§ **WORK TASK**
Scan the records beneath this line for the line holding "przez szum deszczu." and the line holding "na przemoczone szpilki.", then transcribe exactly those two and all lines between.

+ + + + + + +

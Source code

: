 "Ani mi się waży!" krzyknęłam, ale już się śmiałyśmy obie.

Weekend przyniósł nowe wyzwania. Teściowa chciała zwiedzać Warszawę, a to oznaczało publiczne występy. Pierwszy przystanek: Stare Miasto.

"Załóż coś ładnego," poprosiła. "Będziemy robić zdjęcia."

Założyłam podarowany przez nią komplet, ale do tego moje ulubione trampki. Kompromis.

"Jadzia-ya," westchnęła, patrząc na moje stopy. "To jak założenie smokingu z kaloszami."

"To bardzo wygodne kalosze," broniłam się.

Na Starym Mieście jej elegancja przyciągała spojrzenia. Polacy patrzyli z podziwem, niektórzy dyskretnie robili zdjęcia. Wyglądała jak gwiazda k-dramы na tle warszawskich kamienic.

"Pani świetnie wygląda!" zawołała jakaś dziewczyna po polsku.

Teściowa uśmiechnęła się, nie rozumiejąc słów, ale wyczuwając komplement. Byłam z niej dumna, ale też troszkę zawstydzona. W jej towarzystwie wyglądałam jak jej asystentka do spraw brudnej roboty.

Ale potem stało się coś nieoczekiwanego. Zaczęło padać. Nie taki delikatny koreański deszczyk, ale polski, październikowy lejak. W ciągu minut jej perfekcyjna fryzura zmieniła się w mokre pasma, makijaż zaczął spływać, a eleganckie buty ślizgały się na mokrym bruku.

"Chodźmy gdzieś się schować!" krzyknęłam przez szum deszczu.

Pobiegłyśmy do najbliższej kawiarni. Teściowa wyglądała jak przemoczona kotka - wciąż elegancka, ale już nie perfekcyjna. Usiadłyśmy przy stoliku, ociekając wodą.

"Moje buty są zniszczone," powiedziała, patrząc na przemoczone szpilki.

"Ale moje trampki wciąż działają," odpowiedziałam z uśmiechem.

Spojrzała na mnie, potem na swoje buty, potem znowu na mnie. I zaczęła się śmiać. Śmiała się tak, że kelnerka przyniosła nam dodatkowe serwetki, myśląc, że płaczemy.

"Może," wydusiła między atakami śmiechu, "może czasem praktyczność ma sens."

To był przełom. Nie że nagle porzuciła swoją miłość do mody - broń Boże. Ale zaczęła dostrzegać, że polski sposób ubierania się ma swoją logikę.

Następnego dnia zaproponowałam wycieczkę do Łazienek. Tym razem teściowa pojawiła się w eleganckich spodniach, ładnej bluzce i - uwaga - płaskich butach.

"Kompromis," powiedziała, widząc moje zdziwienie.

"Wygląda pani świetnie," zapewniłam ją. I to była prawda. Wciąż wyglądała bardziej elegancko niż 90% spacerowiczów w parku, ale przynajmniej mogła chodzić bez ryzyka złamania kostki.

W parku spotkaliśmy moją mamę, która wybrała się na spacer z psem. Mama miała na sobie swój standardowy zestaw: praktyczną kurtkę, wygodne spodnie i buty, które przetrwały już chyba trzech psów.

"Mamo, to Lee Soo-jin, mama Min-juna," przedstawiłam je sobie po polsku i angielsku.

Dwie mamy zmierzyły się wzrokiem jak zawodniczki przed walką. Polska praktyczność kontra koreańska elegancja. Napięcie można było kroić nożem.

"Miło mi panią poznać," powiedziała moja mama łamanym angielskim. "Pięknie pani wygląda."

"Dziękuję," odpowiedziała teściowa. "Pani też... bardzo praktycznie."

+ + + + + + +

§ **EXERCISE SOLUTION**
"Chodźmy gdzieś się schować!" krzyknęłam przez szum deszczu.

Pobiegłyśmy do najbliższej kawiarni. Teściowa wyglądała jak przemoczona kotka - wciąż elegancka, ale już nie perfekcyjna. Usiadłyśmy przy stoliku, ociekając wodą.

"Moje buty są zniszczone," powiedziała, patrząc na przemoczone szpilki.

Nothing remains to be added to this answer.